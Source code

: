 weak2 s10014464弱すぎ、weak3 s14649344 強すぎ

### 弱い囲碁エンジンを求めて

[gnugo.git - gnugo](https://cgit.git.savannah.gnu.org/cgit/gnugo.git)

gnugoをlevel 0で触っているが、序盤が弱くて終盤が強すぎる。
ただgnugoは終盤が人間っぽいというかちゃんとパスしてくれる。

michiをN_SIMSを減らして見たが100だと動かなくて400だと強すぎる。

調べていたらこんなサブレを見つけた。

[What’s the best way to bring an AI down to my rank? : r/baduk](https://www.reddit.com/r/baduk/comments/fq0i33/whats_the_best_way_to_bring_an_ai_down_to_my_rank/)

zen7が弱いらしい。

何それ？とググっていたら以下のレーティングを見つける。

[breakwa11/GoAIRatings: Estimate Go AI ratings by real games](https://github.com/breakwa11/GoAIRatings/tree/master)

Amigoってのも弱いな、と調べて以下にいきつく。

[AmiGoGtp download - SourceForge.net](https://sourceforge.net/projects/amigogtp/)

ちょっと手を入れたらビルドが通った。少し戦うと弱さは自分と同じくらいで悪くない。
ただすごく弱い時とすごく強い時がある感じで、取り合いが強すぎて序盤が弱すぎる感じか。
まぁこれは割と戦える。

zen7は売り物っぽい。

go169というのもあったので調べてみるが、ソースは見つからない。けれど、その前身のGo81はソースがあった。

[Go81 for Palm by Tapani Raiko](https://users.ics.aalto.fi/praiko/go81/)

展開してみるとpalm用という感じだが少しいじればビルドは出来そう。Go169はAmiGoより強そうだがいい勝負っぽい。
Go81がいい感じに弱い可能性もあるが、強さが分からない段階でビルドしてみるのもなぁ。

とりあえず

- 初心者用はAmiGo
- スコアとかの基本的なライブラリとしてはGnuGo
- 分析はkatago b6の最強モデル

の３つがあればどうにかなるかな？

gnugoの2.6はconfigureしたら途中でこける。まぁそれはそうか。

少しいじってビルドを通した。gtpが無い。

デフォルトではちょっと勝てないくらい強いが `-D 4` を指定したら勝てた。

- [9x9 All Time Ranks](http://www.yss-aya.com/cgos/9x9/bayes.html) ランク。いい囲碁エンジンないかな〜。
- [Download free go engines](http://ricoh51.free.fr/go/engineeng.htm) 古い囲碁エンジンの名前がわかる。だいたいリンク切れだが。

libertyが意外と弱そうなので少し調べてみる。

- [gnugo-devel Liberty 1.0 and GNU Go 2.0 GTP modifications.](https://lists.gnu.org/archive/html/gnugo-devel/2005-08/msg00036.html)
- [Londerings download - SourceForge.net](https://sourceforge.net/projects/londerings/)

******************************

WORK INSTRUCTION —
Every record is to be retyped exactly as given.

ANSWER TO THE EXERCISE —
Source code

: weak2 s10014464弱すぎ、weak3 s14649344 強すぎ

### 弱い囲碁エンジンを求めて

[gnugo.git - gnugo](https://cgit.git.savannah.gnu.org/cgit/gnugo.git)

gnugoをlevel 0で触っているが、序盤が弱くて終盤が強すぎる。
ただgnugoは終盤が人間っぽいというかちゃんとパスしてくれる。

michiをN_SIMSを減らして見たが100だと動かなくて400だと強すぎる。

調べていたらこんなサブレを見つけた。

[What’s the best way to bring an AI down to my rank? : r/baduk](https://www.reddit.com/r/baduk/comments/fq0i33/whats_the_best_way_to_bring_an_ai_down_to_my_rank/)

zen7が弱いらしい。

何それ？とググっていたら以下のレーティングを見つける。

[breakwa11/GoAIRatings: Estimate Go AI ratings by real games](https://github.com/breakwa11/GoAIRatings/tree/master)

Amigoってのも弱いな、と調べて以下にいきつく。

[AmiGoGtp download - SourceForge.net](https://sourceforge.net/projects/amigogtp/)

ちょっと手を入れたらビルドが通った。少し戦うと弱さは自分と同じくらいで悪くない。
ただすごく弱い時とすごく強い時がある感じで、取り合いが強すぎて序盤が弱すぎる感じか。
まぁこれは割と戦える。

zen7は売り物っぽい。

go169というのもあったので調べてみるが、ソースは見つからない。けれど、その前身のGo81はソースがあった。

[Go81 for Palm by Tapani Raiko](https://users.ics.aalto.fi/praiko/go81/)

展開してみるとpalm用という感じだが少しいじればビルドは出来そう。Go169はAmiGoより強そうだがいい勝負っぽい。
Go81がいい感じに弱い可能性もあるが、強さが分からない段階でビルドしてみるのもなぁ。

とりあえず

- 初心者用はAmiGo
- スコアとかの基本的なライブラリとしてはGnuGo
- 分析はkatago b6の最強モデル

の３つがあればどうにかなるかな？

gnugoの2.6はconfigureしたら途中でこける。まぁそれはそうか。

少しいじってビルドを通した。gtpが無い。

デフォルトではちょっと勝てないくらい強いが `-D 4` を指定したら勝てた。

- [9x9 All Time Ranks](http://www.yss-aya.com/cgos/9x9/bayes.html) ランク。いい囲碁エンジンないかな〜。
- [Download free go engines](http://ricoh51.free.fr/go/engineeng.htm) 古い囲碁エンジンの名前がわかる。だいたいリンク切れだが。

libertyが意外と弱そうなので少し調べてみる。

- [gnugo-devel Liberty 1.0 and GNU Go 2.0 GTP modifications.](https://lists.gnu.org/archive/html/gnugo-devel/2005-08/msg00036.html)
- [Londerings download - SourceForge.net](https://sourceforge.net/projects/londerings/)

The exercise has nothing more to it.